What you should do |
Word for word, set down the entries that follow.
[Opening Given entries section]
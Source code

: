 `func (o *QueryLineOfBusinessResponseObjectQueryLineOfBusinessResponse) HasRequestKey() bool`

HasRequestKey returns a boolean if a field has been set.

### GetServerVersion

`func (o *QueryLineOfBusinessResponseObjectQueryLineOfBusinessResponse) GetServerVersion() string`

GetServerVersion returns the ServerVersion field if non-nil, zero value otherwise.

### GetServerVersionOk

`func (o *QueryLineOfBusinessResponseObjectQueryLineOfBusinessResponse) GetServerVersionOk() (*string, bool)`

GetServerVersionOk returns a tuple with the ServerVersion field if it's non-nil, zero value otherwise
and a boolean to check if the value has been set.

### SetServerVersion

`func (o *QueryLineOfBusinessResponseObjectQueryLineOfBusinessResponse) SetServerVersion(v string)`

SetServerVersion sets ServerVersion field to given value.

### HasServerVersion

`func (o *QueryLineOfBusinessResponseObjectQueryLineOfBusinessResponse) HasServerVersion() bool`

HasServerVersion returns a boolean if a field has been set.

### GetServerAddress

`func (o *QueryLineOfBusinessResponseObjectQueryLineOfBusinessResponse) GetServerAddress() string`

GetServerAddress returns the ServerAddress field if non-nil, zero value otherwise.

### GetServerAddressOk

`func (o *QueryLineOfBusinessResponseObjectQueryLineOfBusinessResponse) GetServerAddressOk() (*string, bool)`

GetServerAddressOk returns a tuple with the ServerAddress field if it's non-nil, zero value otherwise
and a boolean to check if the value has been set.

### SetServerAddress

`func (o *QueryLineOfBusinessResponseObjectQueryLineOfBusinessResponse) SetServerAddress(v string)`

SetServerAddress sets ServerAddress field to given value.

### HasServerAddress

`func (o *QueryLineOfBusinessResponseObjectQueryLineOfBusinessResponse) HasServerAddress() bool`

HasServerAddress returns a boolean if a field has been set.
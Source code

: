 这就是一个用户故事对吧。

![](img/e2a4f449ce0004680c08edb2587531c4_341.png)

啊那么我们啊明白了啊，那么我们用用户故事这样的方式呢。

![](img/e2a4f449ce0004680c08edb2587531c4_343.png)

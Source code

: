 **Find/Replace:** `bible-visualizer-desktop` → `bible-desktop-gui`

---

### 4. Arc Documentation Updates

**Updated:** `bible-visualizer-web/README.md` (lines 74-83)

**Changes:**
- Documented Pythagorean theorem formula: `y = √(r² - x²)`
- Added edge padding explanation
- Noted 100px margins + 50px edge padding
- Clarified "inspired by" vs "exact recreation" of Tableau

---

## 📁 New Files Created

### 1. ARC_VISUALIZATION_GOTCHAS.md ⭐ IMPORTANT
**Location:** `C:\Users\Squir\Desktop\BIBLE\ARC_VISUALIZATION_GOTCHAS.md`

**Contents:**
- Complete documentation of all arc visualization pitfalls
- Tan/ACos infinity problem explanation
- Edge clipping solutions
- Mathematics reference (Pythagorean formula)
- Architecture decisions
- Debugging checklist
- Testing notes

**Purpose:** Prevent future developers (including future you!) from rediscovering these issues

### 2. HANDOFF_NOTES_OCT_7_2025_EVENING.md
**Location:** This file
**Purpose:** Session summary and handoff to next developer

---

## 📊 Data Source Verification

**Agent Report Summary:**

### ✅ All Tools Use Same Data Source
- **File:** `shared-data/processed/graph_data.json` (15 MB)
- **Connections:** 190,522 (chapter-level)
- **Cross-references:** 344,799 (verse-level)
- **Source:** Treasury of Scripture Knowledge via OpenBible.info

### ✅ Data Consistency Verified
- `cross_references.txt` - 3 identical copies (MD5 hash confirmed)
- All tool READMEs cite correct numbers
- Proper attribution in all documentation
[Closing Given entries section]
Result below |
Source code

: `func (o *QueryLineOfBusinessResponseObjectQueryLineOfBusinessResponse) HasRequestKey() bool`

HasRequestKey returns a boolean if a field has been set.

### GetServerVersion

`func (o *QueryLineOfBusinessResponseObjectQueryLineOfBusinessResponse) GetServerVersion() string`

GetServerVersion returns the ServerVersion field if non-nil, zero value otherwise.

### GetServerVersionOk

`func (o *QueryLineOfBusinessResponseObjectQueryLineOfBusinessResponse) GetServerVersionOk() (*string, bool)`

GetServerVersionOk returns a tuple with the ServerVersion field if it's non-nil, zero value otherwise
and a boolean to check if the value has been set.

### SetServerVersion

`func (o *QueryLineOfBusinessResponseObjectQueryLineOfBusinessResponse) SetServerVersion(v string)`

SetServerVersion sets ServerVersion field to given value.

### HasServerVersion

`func (o *QueryLineOfBusinessResponseObjectQueryLineOfBusinessResponse) HasServerVersion() bool`

HasServerVersion returns a boolean if a field has been set.

### GetServerAddress

`func (o *QueryLineOfBusinessResponseObjectQueryLineOfBusinessResponse) GetServerAddress() string`

GetServerAddress returns the ServerAddress field if non-nil, zero value otherwise.

### GetServerAddressOk

`func (o *QueryLineOfBusinessResponseObjectQueryLineOfBusinessResponse) GetServerAddressOk() (*string, bool)`

GetServerAddressOk returns a tuple with the ServerAddress field if it's non-nil, zero value otherwise
and a boolean to check if the value has been set.

### SetServerAddress

`func (o *QueryLineOfBusinessResponseObjectQueryLineOfBusinessResponse) SetServerAddress(v string)`

SetServerAddress sets ServerAddress field to given value.

### HasServerAddress

`func (o *QueryLineOfBusinessResponseObjectQueryLineOfBusinessResponse) HasServerAddress() bool`

HasServerAddress returns a boolean if a field has been set.
Source code

: 这就是一个用户故事对吧。

![](img/e2a4f449ce0004680c08edb2587531c4_341.png)

啊那么我们啊明白了啊，那么我们用用户故事这样的方式呢。

![](img/e2a4f449ce0004680c08edb2587531c4_343.png)

Source code

: **Find/Replace:** `bible-visualizer-desktop` → `bible-desktop-gui`

---

### 4. Arc Documentation Updates

**Updated:** `bible-visualizer-web/README.md` (lines 74-83)

**Changes:**
- Documented Pythagorean theorem formula: `y = √(r² - x²)`
- Added edge padding explanation
- Noted 100px margins + 50px edge padding
- Clarified "inspired by" vs "exact recreation" of Tableau

---

## 📁 New Files Created

### 1. ARC_VISUALIZATION_GOTCHAS.md ⭐ IMPORTANT
**Location:** `C:\Users\Squir\Desktop\BIBLE\ARC_VISUALIZATION_GOTCHAS.md`

**Contents:**
- Complete documentation of all arc visualization pitfalls
- Tan/ACos infinity problem explanation
- Edge clipping solutions
- Mathematics reference (Pythagorean formula)
- Architecture decisions
- Debugging checklist
- Testing notes

**Purpose:** Prevent future developers (including future you!) from rediscovering these issues

### 2. HANDOFF_NOTES_OCT_7_2025_EVENING.md
**Location:** This file
**Purpose:** Session summary and handoff to next developer

---

## 📊 Data Source Verification

**Agent Report Summary:**

### ✅ All Tools Use Same Data Source
- **File:** `shared-data/processed/graph_data.json` (15 MB)
- **Connections:** 190,522 (chapter-level)
- **Cross-references:** 344,799 (verse-level)
- **Source:** Treasury of Scripture Knowledge via OpenBible.info

### ✅ Data Consistency Verified
- `cross_references.txt` - 3 identical copies (MD5 hash confirmed)
- All tool READMEs cite correct numbers
- Proper attribution in all documentation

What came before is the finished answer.